Разговор тоже бирмингемского металла. Остряк одного кружка с озлоблением в душе после пререканий с уборщицей, которая назойливо требовала платы, сыплет анекдотами, один лучше другого, а остряк-оппонент бесится, из-за того что ему не удается вставить свое слово. Джокинс, великий говорун, презрительно хмурится и возмущен обоими, потому что ему не уделяют внимания. Молодой Мюскаде, грошовый франт, начитавшись «Морнинг пост», толкует о высшем свете и о балах у Олмэка, досаждая этим своей соседке миссис Фокс, которая там никогда не бывала. Вдова раздражена до крайности, потому что ее дочь Мария сидит рядом с молодым Кембриком, бедным священником, а не с полковником Голдмором, богатым вдовцом из Индии. Докторша дуется, потому что ее повели к столу после супруги адвоката; старый доктор Корк ворчит на вино, а Гатлтон издевается над стряпней.

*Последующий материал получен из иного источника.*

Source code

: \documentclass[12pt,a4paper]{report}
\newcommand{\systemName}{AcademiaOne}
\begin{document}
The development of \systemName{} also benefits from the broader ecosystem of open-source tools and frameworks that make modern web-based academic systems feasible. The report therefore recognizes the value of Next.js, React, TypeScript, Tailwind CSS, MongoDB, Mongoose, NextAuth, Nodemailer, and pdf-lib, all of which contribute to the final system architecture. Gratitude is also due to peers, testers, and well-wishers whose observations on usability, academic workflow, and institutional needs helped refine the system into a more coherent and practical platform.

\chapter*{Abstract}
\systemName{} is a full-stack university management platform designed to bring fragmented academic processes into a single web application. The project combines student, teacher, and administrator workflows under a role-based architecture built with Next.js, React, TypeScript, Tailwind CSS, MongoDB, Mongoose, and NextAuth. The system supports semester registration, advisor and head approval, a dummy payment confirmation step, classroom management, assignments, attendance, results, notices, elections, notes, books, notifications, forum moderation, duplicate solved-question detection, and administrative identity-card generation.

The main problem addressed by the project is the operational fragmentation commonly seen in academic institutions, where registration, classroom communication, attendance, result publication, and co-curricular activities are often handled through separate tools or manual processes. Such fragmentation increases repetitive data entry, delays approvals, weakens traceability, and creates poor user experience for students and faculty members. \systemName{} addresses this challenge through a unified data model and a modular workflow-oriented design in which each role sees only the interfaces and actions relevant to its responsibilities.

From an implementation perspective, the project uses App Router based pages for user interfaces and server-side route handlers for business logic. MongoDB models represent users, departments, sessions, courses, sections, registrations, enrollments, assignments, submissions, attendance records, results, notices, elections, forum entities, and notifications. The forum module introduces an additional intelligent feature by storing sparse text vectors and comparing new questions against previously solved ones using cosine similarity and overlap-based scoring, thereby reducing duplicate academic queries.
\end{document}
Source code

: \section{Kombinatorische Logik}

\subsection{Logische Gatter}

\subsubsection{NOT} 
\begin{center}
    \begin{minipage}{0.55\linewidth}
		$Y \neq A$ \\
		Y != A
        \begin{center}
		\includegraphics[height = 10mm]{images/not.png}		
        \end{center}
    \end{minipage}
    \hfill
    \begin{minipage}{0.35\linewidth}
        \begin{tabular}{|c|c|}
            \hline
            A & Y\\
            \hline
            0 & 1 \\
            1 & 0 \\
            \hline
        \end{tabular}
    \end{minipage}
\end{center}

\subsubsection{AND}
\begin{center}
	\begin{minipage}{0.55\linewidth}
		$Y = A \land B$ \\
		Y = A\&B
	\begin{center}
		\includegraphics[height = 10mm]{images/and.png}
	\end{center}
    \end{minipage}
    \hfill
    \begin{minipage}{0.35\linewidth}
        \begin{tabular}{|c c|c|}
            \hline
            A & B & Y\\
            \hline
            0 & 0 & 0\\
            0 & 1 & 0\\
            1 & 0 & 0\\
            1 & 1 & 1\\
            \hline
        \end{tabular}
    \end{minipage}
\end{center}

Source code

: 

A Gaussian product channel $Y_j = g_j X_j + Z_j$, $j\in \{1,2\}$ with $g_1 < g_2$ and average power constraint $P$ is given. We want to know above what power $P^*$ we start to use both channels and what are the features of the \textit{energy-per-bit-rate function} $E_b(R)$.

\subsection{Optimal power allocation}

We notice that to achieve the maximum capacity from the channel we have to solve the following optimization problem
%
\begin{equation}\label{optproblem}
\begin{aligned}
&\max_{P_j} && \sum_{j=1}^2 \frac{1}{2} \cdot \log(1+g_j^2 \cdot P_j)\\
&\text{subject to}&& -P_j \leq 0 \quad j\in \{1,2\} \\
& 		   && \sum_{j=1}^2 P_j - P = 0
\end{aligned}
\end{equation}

И подумать только, что все эти люди могли бы быть так счастливы, так дружески непринужденны, если б собрались попросту, без всяких претензий, и если бы не эта несчастная страсть к павлиньим перьям у нас в Англии. Кроткие тени Марата и Робеспьера! Когда я вижу, насколько все честное в обществе испорчено у нас жалким поклонением моде, я сержусь так же, как упомянутая нами миссис Фокс, и готов дать приказ о поголовном избиении павлинов.